Men accused of writing exams for girlfriends
Cheating in exams is common in both secondary schools and tertiary institutions in the country and thousands of students caught are either dismissed or made to repeat the classes.
Academic dishonesty, including cheating, widely practiced by students pose a serious problem across schools and campuses while educationists have overlooked the strategies adopted by students in cheating.
Desperate parents have paid huge sums of monies to talented persons to take exams on behalf of their wards and several parents and teachers have connived with examination officers to steal answers to both in-class and external tests. There were instances in which men were caught writing exams for their girlfriends.

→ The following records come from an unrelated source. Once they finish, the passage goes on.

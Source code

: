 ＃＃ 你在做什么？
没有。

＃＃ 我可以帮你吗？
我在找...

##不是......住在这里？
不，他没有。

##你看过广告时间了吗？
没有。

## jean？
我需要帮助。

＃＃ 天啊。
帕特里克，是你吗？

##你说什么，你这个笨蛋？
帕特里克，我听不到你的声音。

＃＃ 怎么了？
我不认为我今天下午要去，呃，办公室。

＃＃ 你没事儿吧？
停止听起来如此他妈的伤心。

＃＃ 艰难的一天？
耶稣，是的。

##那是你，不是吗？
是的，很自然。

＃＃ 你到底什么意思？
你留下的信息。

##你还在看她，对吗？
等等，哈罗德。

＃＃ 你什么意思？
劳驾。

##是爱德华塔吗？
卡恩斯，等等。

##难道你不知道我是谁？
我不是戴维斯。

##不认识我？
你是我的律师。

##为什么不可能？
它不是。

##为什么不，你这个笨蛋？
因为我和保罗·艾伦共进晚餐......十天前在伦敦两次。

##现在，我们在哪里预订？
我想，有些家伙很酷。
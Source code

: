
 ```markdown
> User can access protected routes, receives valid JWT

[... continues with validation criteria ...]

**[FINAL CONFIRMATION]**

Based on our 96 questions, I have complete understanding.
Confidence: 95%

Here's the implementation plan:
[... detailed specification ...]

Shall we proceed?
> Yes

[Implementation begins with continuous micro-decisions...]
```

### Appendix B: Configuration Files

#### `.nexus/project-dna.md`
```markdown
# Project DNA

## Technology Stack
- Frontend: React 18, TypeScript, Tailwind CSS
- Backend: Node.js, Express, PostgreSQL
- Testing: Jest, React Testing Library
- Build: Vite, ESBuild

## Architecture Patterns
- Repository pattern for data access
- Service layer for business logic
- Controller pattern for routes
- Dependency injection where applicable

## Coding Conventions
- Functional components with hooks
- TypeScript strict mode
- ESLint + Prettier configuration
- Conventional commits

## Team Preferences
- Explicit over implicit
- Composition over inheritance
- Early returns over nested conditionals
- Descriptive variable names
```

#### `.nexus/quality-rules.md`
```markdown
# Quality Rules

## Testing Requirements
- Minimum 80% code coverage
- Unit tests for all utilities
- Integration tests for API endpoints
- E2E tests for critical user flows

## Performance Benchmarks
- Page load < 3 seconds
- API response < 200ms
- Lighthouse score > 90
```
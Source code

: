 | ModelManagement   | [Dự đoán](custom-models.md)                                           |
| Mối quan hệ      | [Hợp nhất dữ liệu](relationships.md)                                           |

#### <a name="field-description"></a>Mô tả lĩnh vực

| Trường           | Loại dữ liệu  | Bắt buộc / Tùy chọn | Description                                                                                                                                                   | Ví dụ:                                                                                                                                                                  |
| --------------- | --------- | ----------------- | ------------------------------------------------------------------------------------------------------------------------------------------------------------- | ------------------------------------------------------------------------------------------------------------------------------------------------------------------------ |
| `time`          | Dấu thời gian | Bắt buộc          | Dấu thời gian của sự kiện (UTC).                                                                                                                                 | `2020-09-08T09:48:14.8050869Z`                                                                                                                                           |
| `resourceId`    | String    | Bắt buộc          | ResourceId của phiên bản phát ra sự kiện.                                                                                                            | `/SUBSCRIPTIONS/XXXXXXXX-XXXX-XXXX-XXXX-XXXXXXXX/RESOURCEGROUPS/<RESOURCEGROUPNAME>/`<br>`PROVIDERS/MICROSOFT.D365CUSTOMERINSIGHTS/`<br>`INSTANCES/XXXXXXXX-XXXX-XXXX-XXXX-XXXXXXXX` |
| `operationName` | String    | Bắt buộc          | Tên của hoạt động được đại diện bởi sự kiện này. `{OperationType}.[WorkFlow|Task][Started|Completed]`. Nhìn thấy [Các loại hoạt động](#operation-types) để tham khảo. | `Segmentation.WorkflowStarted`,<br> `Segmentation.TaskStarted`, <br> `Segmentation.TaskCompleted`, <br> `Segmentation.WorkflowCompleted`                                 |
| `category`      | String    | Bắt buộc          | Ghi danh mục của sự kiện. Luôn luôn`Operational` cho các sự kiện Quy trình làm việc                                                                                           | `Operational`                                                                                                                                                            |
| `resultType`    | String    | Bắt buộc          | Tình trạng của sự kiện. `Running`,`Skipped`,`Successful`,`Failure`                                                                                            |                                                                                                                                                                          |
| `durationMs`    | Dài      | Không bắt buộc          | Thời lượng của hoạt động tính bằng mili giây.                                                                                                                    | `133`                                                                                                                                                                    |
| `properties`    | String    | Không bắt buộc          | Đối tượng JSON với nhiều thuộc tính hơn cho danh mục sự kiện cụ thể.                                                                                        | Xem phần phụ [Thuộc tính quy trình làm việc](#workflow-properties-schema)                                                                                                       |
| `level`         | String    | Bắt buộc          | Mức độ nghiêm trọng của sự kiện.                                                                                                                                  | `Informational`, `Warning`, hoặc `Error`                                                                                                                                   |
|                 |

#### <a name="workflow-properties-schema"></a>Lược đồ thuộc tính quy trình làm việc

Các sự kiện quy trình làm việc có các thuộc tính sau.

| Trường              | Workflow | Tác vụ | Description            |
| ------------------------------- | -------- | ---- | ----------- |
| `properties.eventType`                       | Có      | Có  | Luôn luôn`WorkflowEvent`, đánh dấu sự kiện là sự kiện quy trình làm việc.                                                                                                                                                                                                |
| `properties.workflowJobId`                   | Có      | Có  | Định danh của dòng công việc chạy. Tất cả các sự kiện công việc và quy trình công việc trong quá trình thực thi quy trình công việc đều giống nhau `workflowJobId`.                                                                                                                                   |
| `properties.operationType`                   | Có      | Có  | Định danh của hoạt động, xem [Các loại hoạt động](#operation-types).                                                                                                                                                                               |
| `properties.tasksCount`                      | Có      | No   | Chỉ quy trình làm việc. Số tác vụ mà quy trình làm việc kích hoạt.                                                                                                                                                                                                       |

One student of Abubakar Tafawa Balewa University Bauchi (ATBU) said examination malpractice had assumed a frightening dimension in schools. She said students smuggle cheat papers and textbooks into examination centers and copy directly from them. “During our first semester examination early this year, one 500 level female student of the business management department was caught cheating. She wrote answers in her skirt and was found copying directly from there. She was arrested and expelled.”
She said students have written exams for their friends and have gotten away with it; the few ones arrested have been punished. They have adopted many methods to cheat in exams without security personnel detecting them.
There were other students who also look at someone else’s exams sheets and copy from them but they are hardly identified if there is overcrowding at examination centers, she added.
Another student of Ahmadu Bello University, Zaria, said a man was caught writing the second semester examination for his girlfriend in 2014.
He said, “The man was arrested cheating during mass communication exams and ironically, he was not even a student of this university. He was taken to a police station and prosecuted. As for the girl in question, I haven’t set my eyes on her again.”
He said students found cheating in exams are made to face disciplinary committees and those found guilty are either expelled or made to repeat a session, depending on the offense, adding that the management does not turn a deaf ear to cases of exams malpractice no matter the status of those involved.
Not only do students cheat in exams but they also steal the dissertations of previous students, an act that stifles creativity and defeats the purpose of education. Students engaged in plagiarism or copying the work of others face severe punishment if found.
The Vice Chancellor of the National Open University of Nigeria (NOUN), Professor Vincent Ado Tenebe, said the university had adopted far reaching measures to tackle unforeseen challenges including exams cheating. He said computer software was being used to detect any case of plagiarism.
Despite examination malpractice Act 33 of 1999 that stipulates punishment ranging from fine of N50, 000.00 to N 100, 000.00 and imprisonment for a term of 3-4 years with or without option of fine, this trend has become an epidemic in the educational system. It is not limited to private or governments schools. It is everywhere. Schools proprietors allegedly induce invigilators while parents bribe teachers to allocate marks to their children.
Lecturers allegedly ask for gratification from students either in kind or in cash while men have written exams for their girlfriends, one exam official said. The official, who pleaded for anonymity, said people are hired to write school certificate exams on behalf of ‘lazy students.’
In her paper titled Checking Examination Malpractice in Nigerian Schools, Dr. A.O. Oredein, Senior lecturer, Institute of Education, Olabisi Onabanjo University, AgoIwoye, said the reasons for examination malpractice “included the low moral standard in schools, candidates fear of failure, lack of confidence in themselves, inadequate preparation, laziness and ‘419’ syndrome that have eaten deep into the fabrics of the society.”
Some university lecturers are of the opinion that inadequate teaching and learning facilities, poor conditions of service of teachers fear of failure by students and admission of unqualified candidates into universities are responsible for examination malpractices.
In his paper presented at the stakeholders’ forum on rising integrity in the conduct of examinations in the Nigerian educational system recently, Dr Malami Umar Tambuwal from faculty of Education and Extension Services, Usman Danfodiyo University, Sokoto, stated that the desire of some parents to help their children is one of the reasons for examination malpractice in the educational system.
He said some parents would blindly want their children to get into ‘lucrative courses’ like medicine, accountancy, law etc. as such would collide with any person who can at all cost get their children the required credits.
Parents especially of wards in private and specialized schools, threaten proprietors of withdrawal of children or closure of schools if their children do not make excellent results, he stated.
According to him, other reasons include high stakes of examinations, teacher and school status, personality disposition, inadequacies of the examinations, inadequate school facilities and teachers, location of examination centers, low salary level, respect for certificate, and threat and intimidation of parents.
But Mr. Danladi Idris, an educationist, said that incapacity of some lectures and teachers is one of the major causes of examination malpractice.
He said lecturers hardly finish most of their course outline for an academic semester before giving examinations to the students, in some cases, the “lecturers even go to the extent of giving examinations to the students even in the areas that they did not teach the students for that academic year.”
According to Dr Oredein, the only solution to examination malpractice is that all staff of examination bodies should be well paid.
He said, “Whatever may be the case, examination malpractice has eroded our educational system. It has become an epidemic. Therefore, there is need for all stakeholders to come together and take serious measures to address the situation.”